Summary:ASTERISK-07409: use of chan_agent in combination with transfers causes deadlock
Reporter:Jared Smith (jsmith)Labels:
Date Opened:2006-07-28 08:27:46Date Closed:2006-09-06 10:06:48
Versions:Frequency of
Environment:Attachments:( 0) deadlock.993.backtrace.txt
( 1) junky_7604.txt
Description:I'm running a queue with around 15 agents (three or four logged in at any time) and up to about 10 callers in the queue.  If I run asterisk -rx "show queues" every 30 seconds, eventually it causes Asterisk to stop responding to calls or CLI commands.

This problem is very similar to bug number 7592, but my machine just deadlocks instead of crashing asterisk like was reported in the other bug.
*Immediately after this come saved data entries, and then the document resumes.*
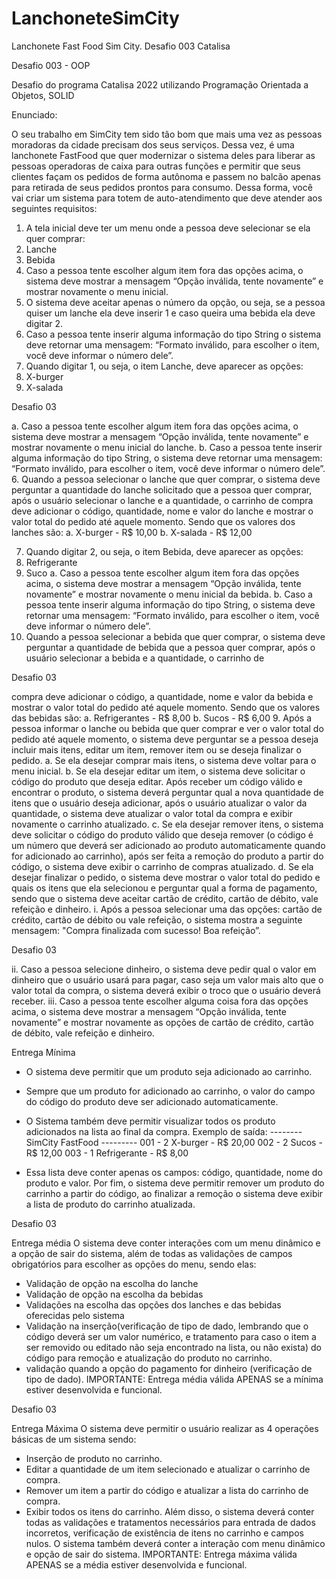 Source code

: # LanchoneteSimCity
Lanchonete Fast Food Sim City. Desafio 003 Catalisa

Desafio 003 - OOP

Desafio do programa Catalisa 2022 utilizando Programação Orientada a Objetos, SOLID

Enunciado: 

O seu trabalho em SimCity tem sido tão bom que mais uma vez as pessoas
moradoras da cidade precisam dos seus serviços.
Dessa vez, é uma lanchonete FastFood que quer modernizar o sistema
deles para liberar as pessoas operadoras de caixa para outras funções e
permitir que seus clientes façam os pedidos de forma autônoma e passem
no balcão apenas para retirada de seus pedidos prontos para consumo.
Dessa forma, você vai criar um sistema para totem de auto-atendimento
que deve atender aos seguintes requisitos:
1. A tela inicial deve ter um menu onde a pessoa deve selecionar se ela
   quer comprar:
1. Lanche
2. Bebida
2. Caso a pessoa tente escolher algum item fora das opções acima, o
   sistema deve mostrar a mensagem “Opção inválida, tente
   novamente” e mostrar novamente o menu inicial.
3. O sistema deve aceitar apenas o número da opção, ou seja, se a
   pessoa quiser um lanche ela deve inserir 1 e caso queira uma bebida
   ela deve digitar 2.
4. Caso a pessoa tente inserir alguma informação do tipo String o
   sistema deve retornar uma mensagem: “Formato inválido, para
   escolher o item, você deve informar o número dele”.
5. Quando digitar 1, ou seja, o item Lanche, deve aparecer as opções:
1. X-burger
2. X-salada

Desafio 03

a. Caso a pessoa tente escolher algum item fora das opções
acima, o sistema deve mostrar a mensagem “Opção inválida,
tente novamente” e mostrar novamente o menu inicial do
lanche.
b. Caso a pessoa tente inserir alguma informação do tipo String,
o sistema deve retornar uma mensagem: “Formato inválido,
para escolher o item, você deve informar o número dele”.
6. Quando a pessoa selecionar o lanche que quer comprar, o sistema
   deve perguntar a quantidade do lanche solicitado que a pessoa quer
   comprar, após o usuário selecionar o lanche e a quantidade, o
   carrinho de compra deve adicionar o código, quantidade, nome e
   valor do lanche e mostrar o valor total do pedido até aquele
   momento. Sendo que os valores dos lanches são:
   a. X-burger - R$ 10,00
   b. X-salada - R$ 12,00

7. Quando digitar 2, ou seja, o item Bebida, deve aparecer as opções:
1. Refrigerante
2. Suco
   a. Caso a pessoa tente escolher algum item fora das opções
   acima, o sistema deve mostrar a mensagem “Opção inválida,
   tente novamente” e mostrar novamente o menu inicial da
   bebida.
   b. Caso a pessoa tente inserir alguma informação do tipo String,
   o sistema deve retornar uma mensagem: “Formato inválido,
   para escolher o item, você deve informar o número dele”.
8. Quando a pessoa selecionar a bebida que quer comprar, o sistema
   deve perguntar a quantidade de bebida que a pessoa quer comprar,
   após o usuário selecionar a bebida e a quantidade, o carrinho de

Desafio 03

compra deve adicionar o código, a quantidade, nome e valor da
bebida e mostrar o valor total do pedido até aquele momento. Sendo
que os valores das bebidas são:
a. Refrigerantes - R$ 8,00
b. Sucos - R$ 6,00
9. Após a pessoa informar o lanche ou bebida que quer comprar e ver o
   valor total do pedido até aquele momento, o sistema deve perguntar
   se a pessoa deseja incluir mais itens, editar um item, remover item
   ou se deseja finalizar o pedido.
   a. Se ela desejar comprar mais itens, o sistema deve voltar para o
   menu inicial.
   b. Se ela desejar editar um item, o sistema deve solicitar o código
   do produto que deseja editar. Após receber um código válido e
   encontrar o produto, o sistema deverá perguntar qual a nova
   quantidade de itens que o usuário deseja adicionar, após o
   usuário atualizar o valor da quantidade, o sistema deve
   atualizar o valor total da compra e exibir novamente o carrinho
   atualizado.
   c. Se ela desejar remover itens, o sistema deve solicitar o código
   do produto válido que deseja remover (o código é um número
   que deverá ser adicionado ao produto automaticamente
   quando for adicionado ao carrinho), após ser feita a remoção
   do produto a partir do código, o sistema deve exibir o carrinho
   de compras atualizado.
   d. Se ela desejar finalizar o pedido, o sistema deve mostrar o valor
   total do pedido e quais os itens que ela selecionou e perguntar
   qual a forma de pagamento, sendo que o sistema deve aceitar
   cartão de crédito, cartão de débito, vale refeição e dinheiro.
   i. Após a pessoa selecionar uma das opções: cartão de
   crédito, cartão de débito ou vale refeição, o sistema
   mostra a seguinte mensagem: "Compra finalizada com
   sucesso! Boa refeição”.

Desafio 03

ii. Caso a pessoa selecione dinheiro, o sistema deve pedir
qual o valor em dinheiro que o usuário usará para pagar,
caso seja um valor mais alto que o valor total da compra,
o sistema deverá exibir o troco que o usuário deverá
receber.
iii. Caso a pessoa tente escolher alguma coisa fora das
opções acima, o sistema deve mostrar a mensagem
“Opção inválida, tente novamente” e mostrar novamente
as opções de cartão de crédito, cartão de débito, vale
refeição e dinheiro.

Entrega Mínima
- O sistema deve permitir que um produto seja adicionado ao
  carrinho.
- Sempre que um produto for adicionado ao carrinho, o valor do
  campo do código do produto deve ser adicionado automaticamente.
- O Sistema também deve permitir visualizar todos os produto
  adicionados na lista ao final da compra.
  Exemplo de saída:
  -------- SimCity FastFood ---------
  001 - 2 X-burger - R$ 20,00
  002 - 2 Sucos - R$ 12,00
  003 - 1 Refrigerante - R$ 8,00

- Essa lista deve conter apenas os campos: código, quantidade, nome
  do produto e valor. Por fim, o sistema deve permitir remover um
  produto do carrinho a partir do código, ao finalizar a remoção o
  sistema deve exibir a lista de produto do carrinho atualizada.

Desafio 03

Entrega média
O sistema deve conter interações com um menu dinâmico e a opção de
sair do sistema, além de todas as validações de campos obrigatórios para
escolher as opções do menu, sendo elas:
- Validação de opção na escolha do lanche
- Validação de opção na escolha da bebidas
- Validações na escolha das opções dos lanches e das bebidas
  oferecidas pelo sistema
- Validação na inserção(verificação de tipo de dado, lembrando que o
  código deverá ser um valor numérico, e tratamento para caso o item
  a ser removido ou editado não seja encontrado na lista, ou não
  exista) do código para remoção e atualização do produto no carrinho.
- validação quando a opção do pagamento for dinheiro (verificação de
  tipo de dado).
  IMPORTANTE: Entrega média válida APENAS se a mínima estiver
  desenvolvida e funcional.

Desafio 03

Entrega Máxima
O sistema deve permitir o usuário realizar as 4 operações básicas de um
sistema sendo:
- Inserção de produto no carrinho.
- Editar a quantidade de um item selecionado e atualizar o carrinho de
  compra.
- Remover um item a partir do código e atualizar a lista do carrinho de
  compra.
- Exibir todos os itens do carrinho.
  Além disso, o sistema deverá conter todas as validações e tratamentos
  necessários para entrada de dados incorretos, verificação de existência de
  itens no carrinho e campos nulos.
  O sistema também deverá conter a interação com menu dinâmico e opção
  de sair do sistema.
  IMPORTANTE: Entrega máxima válida APENAS se a média estiver
  desenvolvida e funcional.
****** STEPS TO REPRODUCE ******

Setup a queue
Run asterisk -rx "show queues" repeatedly
Watch asterisk deadlock


I've got debug_threads and dont-optimize turned on (at Russell's request in bug 7592), and I'm seeing lots and lots of the following the logs:

Jul 28 07:21:46 ERROR[23550]: ../include/asterisk/lock.h:306 __ast_pthread_mutex_lock: chan_agent.c line 2020 (__login_exec): Deadlock? waited 230 sec for mutex '&p->app_lock'?
Jul 28 07:21:46 ERROR[23550]: ../include/asterisk/lock.h:309 __ast_pthread_mutex_lock: chan_agent.c line 950 (agent_new): '&p->app_lock' was locked here.

Comments:By: Serge Vecher (serge-v) 2006-07-28 11:12:27

jsmith: do you want to attach a complete log ...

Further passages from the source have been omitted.